Le Pen: «Non sono il diavolo di Francia» La leader del Front National in corsa per l’Eliseo: «Ai giovani piaccio perché sono la candidata anti sistema»

Parigi«Vogliono farci credere che l’Europa sia una fatalità, che dobbiamo per forza accettare il “fascismo dorato” dei mercati. Ciò

che è accaduto in Italia è un colpo di Stato compiuto dalle banche per mettere al governo un impiegato di Goldman Sachs… Mi creda, la vera frattura non è fra destra e sinistra, ma fra chi vuole politiche nazionali e chi vuole il mondialismo, l’internazionalismo europeo, lo chiami come le pare. Io mi batto per una nuova politica monetaria, che tenga l’euro come moneta comune, ma non come unica moneta, che ristabilisca il franco e le altre valute nazionali.

Occorre una concertazione fra Stati per arrivare a questo, è chiaro, uno smantellamento comunitario, ma in caso contrario ci sarà

l’implosione. Dove vogliamo arrivare? A sgozzare i greci, e poi gli spagnoli, i portoghesi e gli irlandesi, gli italiani? È un effetto domino perverso, e la Francia non ne sarà risparmiata, perché siamo tutti sulla stessa scala, gradino più alto, gradino più basso… Io voglio il vigore delle nazioni, non il rigore, voglio un patriottismo economico perché siamo popoli liberi: l’austerità

imposta dall’alto ha qualcosa di inumano. Vogliono farci credere che l’euro sia l’unica soluzione, ma alle sue spalle ci sono appena dieci anni di vita, una piccola parentesi nella storia plurisecolare del nostro continente. Certo, occorre ragionarci bene e a fondo, ma sa che cosa più mi inquieta e mi indigna? L’assenza di dibattito, il non volerne parlare, il dare tutto come già finito e definito, un pensiero unico che ha il sapore della dittatura del pensiero».

Marine Le Pen è una bella donna bionda, è nata nell’anno storico della Contestazione, il 1968, è sposata e divorziata, porta un cognome pesante che la ancora a un passato che non ha mai conosciuto e rischia di non farle avere mai un futuro.
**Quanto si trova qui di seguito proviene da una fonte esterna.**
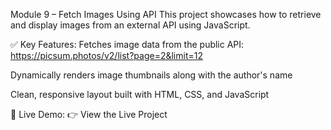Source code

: Module 9 – Fetch Images Using API
This project showcases how to retrieve and display images from an external API using JavaScript.

✅ Key Features:
Fetches image data from the public API: https://picsum.photos/v2/list?page=2&limit=12

Dynamically renders image thumbnails along with the author's name

Clean, responsive layout built with HTML, CSS, and JavaScript

🔗 Live Demo:
👉 View the Live Project
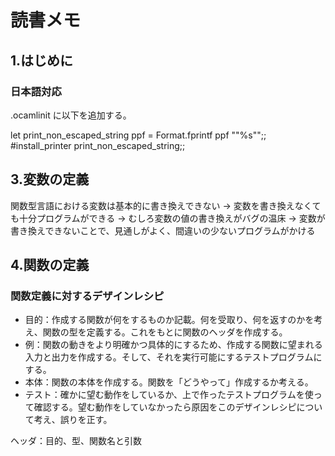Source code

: # 読書メモ

## 1.はじめに

### 日本語対応

.ocamlinit に以下を追加する。

let print_non_escaped_string ppf = Format.fprintf ppf "\"%s\"";;
#install_printer print_non_escaped_string;;

## 3.変数の定義

関数型言語における変数は基本的に書き換えできない
-> 変数を書き換えなくても十分プログラムができる
-> むしろ変数の値の書き換えがバグの温床
-> 変数が書き換えできないことで、見通しがよく、間違いの少ないプログラムがかける

## 4.関数の定義

### 関数定義に対するデザインレシピ

- 目的：作成する関数が何をするものか記載。何を受取り、何を返すのかを考え、関数の型を定義する。これをもとに関数のヘッダを作成する。
- 例：関数の動きをより明確かつ具体的にするため、作成する関数に望まれる入力と出力を作成する。そして、それを実行可能にするテストプログラムにする。
- 本体：関数の本体を作成する。関数を「どうやって」作成するか考える。
- テスト：確かに望む動作をしているか、上で作ったテストプログラムを使って確認する。望む動作をしていなかったら原因をこのデザインレシピについて考え、誤りを正す。

ヘッダ：目的、型、関数名と引数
Nella primavera dello scorso anno, la sua candidatura alle presidenziali era valutata intorno al 25 per cento, in autunno era già scesa al 17 e adesso viaggia sul 15 per cento. Eppure, secondo un sondaggio dell’Istituto Csa reso noto l’altro ieri da Le Monde, nelle intenzioni di voto dei giovani fra i 18 e i 24 anni schizza al 26 per cento e al primo posto: Hollande le è dietro di un punto, Sarkozy di quasi dieci e così J.L. Melenchon, l’ex trotskista chiamato a rinverdire i fasti della sinistra non socialista. Quando glielo si fa notare, Marine Le Pen sorride: «È difficile “misurarmi” perché è difficile capire se la “diabolizzazione” del nome Le Pen pesi ancora o se la “dediabolizzazione” abbia ormai preso il sopravvento. In più ho un elettorato invisibile, che non si manifesta, che non è abituato a manifestare. Dei giovani però sono certa, perché si rendono conto che sono anti-sistema, perché sanno che il sistema va reinventato, perché rifiutano la legge della giungla liberista applicata sulla loro pelle, l’idea che l’economia sia l’unico valore… È una giovinezza scioccata dal cinismo e dalla corruzione e sa benissimo che non si può andare avanti così».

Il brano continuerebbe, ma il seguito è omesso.